The impact of negative rates on Canadian housing

While Canada’s mortgage rates won’t drop below zero any time soon, negative rates might lead to a large housing bubble instead

The Bank of Canada’s key lending rate is currently standing at 0.5 per cent, and majority of analysts are in agreement that this number won’t drop below zero any time soon.
 
However, Citigroup argued earlier this year that the BoC is not yet finished with its rate cuts. The multinational institution also said that Canada is likely to implement negative rates within two years.
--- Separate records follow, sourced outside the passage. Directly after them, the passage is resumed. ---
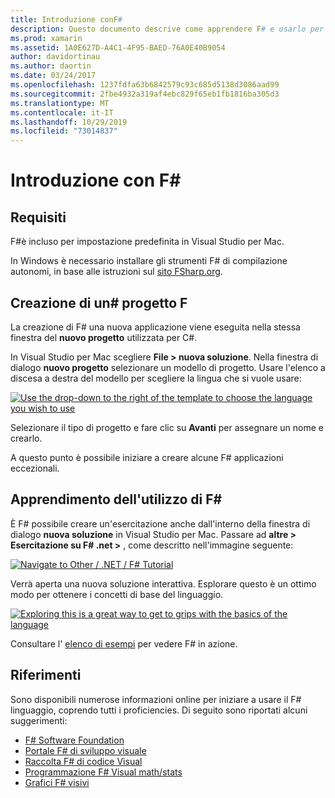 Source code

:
 ```yaml
---
title: Introduzione conF#
description: Questo documento descrive come apprendere F# e usarlo per creare applicazioni Novell con Visual Studio 2019 e Visual Studio per Mac.
ms.prod: xamarin
ms.assetid: 1A0E627D-A4C1-4F95-BAED-76A0E40B9054
author: davidortinau
ms.author: daortin
ms.date: 03/24/2017
ms.openlocfilehash: 1237fdfa63b6842579c93c685d5138d3086aad99
ms.sourcegitcommit: 2fbe4932a319af4ebc829f65eb1fb1816ba305d3
ms.translationtype: MT
ms.contentlocale: it-IT
ms.lasthandoff: 10/29/2019
ms.locfileid: "73014837"
---
```

# <a name="getting-started-with-f35"></a>Introduzione con F&#35;

## <a name="requirements"></a>Requisiti

F#è incluso per impostazione predefinita in Visual Studio per Mac.

In Windows è necessario installare gli strumenti F# di compilazione autonomi, in base alle istruzioni sul [sito FSharp.org](https://fsharp.org/use/windows/).

## <a name="creating-an-f35-project"></a>Creazione di un&#35; progetto F

La creazione di F# una nuova applicazione viene eseguita nella stessa finestra del **nuovo progetto** utilizzata per C#.

In Visual Studio per Mac scegliere **File > nuova soluzione**. Nella finestra di dialogo **nuovo progetto** selezionare un modello di progetto. Usare l'elenco a discesa a destra del modello per scegliere la lingua che si vuole usare:

 [![](overview-images/choosefsharp.png "Use the drop-down to the right of the template to choose the language you wish to use")](overview-images/choosefsharp.png#lightbox)

Selezionare il tipo di progetto e fare clic su **Avanti** per assegnare un nome e crearlo.

A questo punto è possibile iniziare a creare alcune F# applicazioni eccezionali.

## <a name="learning-to-use-f35"></a>Apprendimento dell'utilizzo di F&#35;

È F# possibile creare un'esercitazione anche dall'interno della finestra di dialogo **nuova soluzione** in Visual Studio per Mac. Passare ad **altre > Esercitazione su F# .net >** , come descritto nell'immagine seguente:

 [![](overview-images/fsharptutorial.png "Navigate to Other / .NET / F# Tutorial")](overview-images/fsharptutorial.png#lightbox)

Verrà aperta una nuova soluzione interattiva. Esplorare questo è un ottimo modo per ottenere i concetti di base del linguaggio.

 [![](overview-images/newtutorial-sml.png "Exploring this is a great way to get to grips with the basics of the language")](overview-images/newtutorial.png#lightbox)

Consultare l' [elenco di esempi](~/cross-platform/platform/fsharp/samples.md) per vedere F# in azione.

## <a name="references"></a>Riferimenti

Sono disponibili numerose informazioni online per iniziare a usare il F# linguaggio, coprendo tutti i proficiencies. Di seguito sono riportati alcuni suggerimenti:

- [F# Software Foundation](https://fsharp.org)
- [Portale F# di sviluppo visuale](https://go.microsoft.com/fwlink/?LinkID=234174)
- [Raccolta F# di codice Visual](https://go.microsoft.com/fwlink/?LinkID=124614)
- [Programmazione F# Visual math/stats](https://go.microsoft.com/fwlink/?LinkId=235173)
- [Grafici F# visivi](https://go.microsoft.com/fwlink/?LinkId=235176)
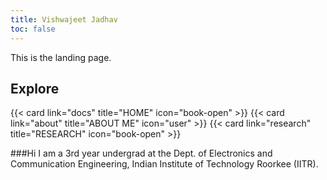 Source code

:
 ```yaml
---
title: Vishwajeet Jadhav
toc: false
---
```


This is the landing page.

## Explore

<div style="display: flex; justify-content: space-between; gap: 20px;">
  {{< card link="docs" title="HOME" icon="book-open" >}}
  {{< card link="about" title="ABOUT ME" icon="user" >}}
  {{< card link="research" title="RESEARCH" icon="book-open" >}}
</div>

###Hi
I am a 3rd year undergrad at the Dept. of Electronics and Communication Engineering, Indian Institute of Technology Roorkee (IITR).

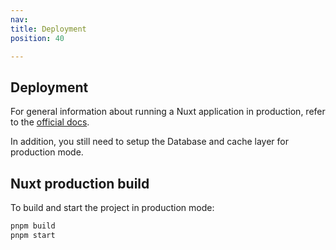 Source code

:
 ```yaml
---
nav:
title: Deployment
position: 40

---
```


## Deployment

For general information about running a Nuxt application in production, refer to the [official docs](https://nuxt.com/docs/getting-started/deployment).

In addition, you still need to setup the Database and cache layer for production mode.

## Nuxt production build

To build and start the project in production mode:

```bash
pnpm build
pnpm start
```
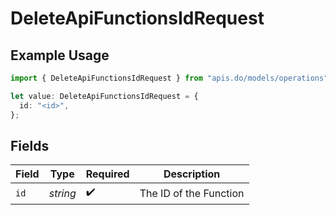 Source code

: # DeleteApiFunctionsIdRequest

## Example Usage

```typescript
import { DeleteApiFunctionsIdRequest } from "apis.do/models/operations";

let value: DeleteApiFunctionsIdRequest = {
  id: "<id>",
};
```

## Fields

| Field                  | Type                   | Required               | Description            |
| ---------------------- | ---------------------- | ---------------------- | ---------------------- |
| `id`                   | *string*               | :heavy_check_mark:     | The ID of the Function | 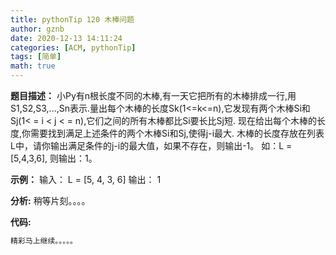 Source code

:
 ```yaml
---
title: pythonTip 120 木棒问题
author: gznb
date: 2020-12-13 14:11:24
categories: [ACM, pythonTip]
tags: [简单]
math: true
---
```


**题目描述：**
小Py有n根长度不同的木棒,有一天它把所有的木棒排成一行,用S1,S2,S3,...,Sn表示.量出每个木棒的长度Sk(1<=k<=n),它发现有两个木棒Si和Sj(1< = i < j < = n),它们之间的所有木棒都比Si要长比Sj短. 
现在给出每个木棒的长度,你需要找到满足上述条件的两个木棒Si和Sj,使得j-i最大. 木棒的长度存放在列表L中，请你输出满足条件的j-i的最大值，如果不存在，则输出-1。
如：L = [5,4,3,6], 则输出：1。

**示例：**
输入：
L = [5, 4, 3, 6]
输出：
1


**分析:**
稍等片刻。。。。

**代码:**
```python
精彩马上继续。。。。。
```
Negative interest is sometimes used to stimulate the economy and prevent deflation.
 
The BoC would have to set its key rates to negative-2 per cent for mortgage rates to turn negative, which might trigger what the International Monetary Fund fears as a “boom and bust cycle” in the prices of homes and other similar assets.
 
“As banks’ margins are squeezed, they may start lending to riskier borrowers to maintain their profit levels,” IMF wrote in a blog, as quoted by HuffPost Business Canada.
 
Some observers pointed out that this would lead to a large housing bubble instead.
 
Case in point: The Netherlands, which has seen home prices in the capital inflate by 20 per cent in 2015, despite a 2 per cent slowdown in sales.
 
Leading lender Realkredit Danmark said that it has already paid negative interest to 758 mortgage-holders so far, while the country’s consumer financial protection bureau Kifid ordered another lender to pay borrowers who previously took out mortgages in Swiss francs (following the drop of the Swiss rate to minus-1 per cent).
 
Banking authorities are sounding the alarm on the fundamental instability that negative interest rates introduce to the market, showing that such a development might not be in the Canadian real estate market’s best interests.
 
“It’s dangerous. Our households are borrowing way, way too much. It must be reversed sooner than later,” Riksbank head Stefan Ingves said in an interview with the Wall Street Journal.